> [DATASET EXTRACT]:
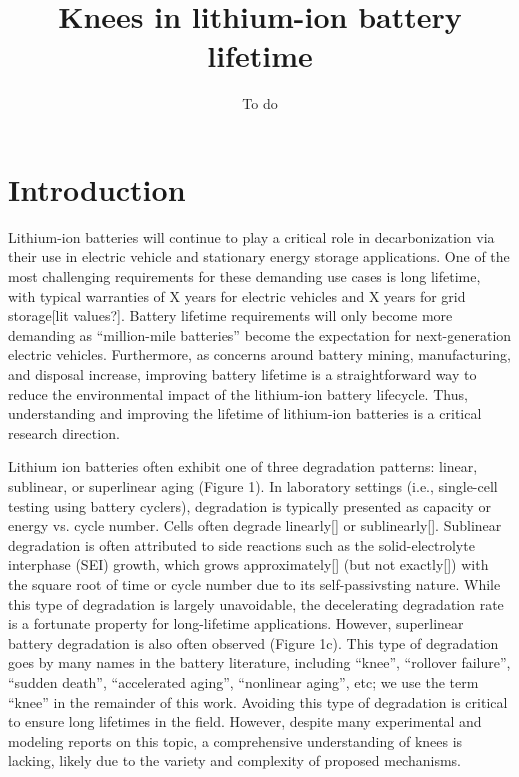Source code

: \documentclass{article}
\title{Knees in lithium-ion battery lifetime}
\author{To do}
\date{}
\begin{document}
\maketitle

\section{Introduction}

Lithium-ion batteries will continue to play a critical role in decarbonization via their use in electric vehicle and stationary energy storage applications. One of the most challenging requirements for these demanding use cases is long lifetime, with typical warranties of X years for electric vehicles and X years for grid storage[lit values?]. Battery lifetime requirements will only become more demanding as “million-mile batteries” become the expectation for next-generation electric vehicles. Furthermore, as concerns around battery mining, manufacturing, and disposal increase, improving battery lifetime is a straightforward way to reduce the environmental impact of the lithium-ion battery lifecycle. Thus, understanding and improving the lifetime of lithium-ion batteries is a critical research direction.

Lithium ion batteries often exhibit one of three degradation patterns: linear, sublinear, or superlinear aging (Figure 1). In laboratory settings (i.e., single-cell testing using battery cyclers), degradation is typically presented as capacity or energy vs. cycle number. Cells often degrade linearly[] or sublinearly[]. Sublinear degradation is often attributed to side reactions such as the solid-electrolyte interphase (SEI) growth, which grows approximately[] (but not exactly[]) with the square root of time or cycle number due to its self-passivsting nature. While this type of degradation is largely unavoidable, the decelerating degradation rate is a fortunate property for long-lifetime applications. However, superlinear battery degradation is also often observed (Figure 1c). This type of degradation goes by many names in the battery literature, including “knee”, “rollover failure”, “sudden death”, “accelerated aging”, “nonlinear aging”, etc; we use the term “knee” in the remainder of this work. Avoiding this type of degradation is critical to ensure long lifetimes in the field. However, despite many experimental and modeling reports on this topic, a comprehensive understanding of knees is lacking, likely due to the variety and complexity of proposed mechanisms.
\end{document}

> [BRIEF]:
Copy out every entry above word for word; omit the images.

> [RESPONSE TO THE EXERCISE]:
Source code

: \documentclass{article}
\title{Knees in lithium-ion battery lifetime}
\author{To do}
\date{}
\begin{document}
\maketitle

\section{Introduction}

Lithium-ion batteries will continue to play a critical role in decarbonization via their use in electric vehicle and stationary energy storage applications. One of the most challenging requirements for these demanding use cases is long lifetime, with typical warranties of X years for electric vehicles and X years for grid storage[lit values?]. Battery lifetime requirements will only become more demanding as “million-mile batteries” become the expectation for next-generation electric vehicles. Furthermore, as concerns around battery mining, manufacturing, and disposal increase, improving battery lifetime is a straightforward way to reduce the environmental impact of the lithium-ion battery lifecycle. Thus, understanding and improving the lifetime of lithium-ion batteries is a critical research direction.

Lithium ion batteries often exhibit one of three degradation patterns: linear, sublinear, or superlinear aging (Figure 1). In laboratory settings (i.e., single-cell testing using battery cyclers), degradation is typically presented as capacity or energy vs. cycle number. Cells often degrade linearly[] or sublinearly[]. Sublinear degradation is often attributed to side reactions such as the solid-electrolyte interphase (SEI) growth, which grows approximately[] (but not exactly[]) with the square root of time or cycle number due to its self-passivsting nature. While this type of degradation is largely unavoidable, the decelerating degradation rate is a fortunate property for long-lifetime applications. However, superlinear battery degradation is also often observed (Figure 1c). This type of degradation goes by many names in the battery literature, including “knee”, “rollover failure”, “sudden death”, “accelerated aging”, “nonlinear aging”, etc; we use the term “knee” in the remainder of this work. Avoiding this type of degradation is critical to ensure long lifetimes in the field. However, despite many experimental and modeling reports on this topic, a comprehensive understanding of knees is lacking, likely due to the variety and complexity of proposed mechanisms.
\end{document}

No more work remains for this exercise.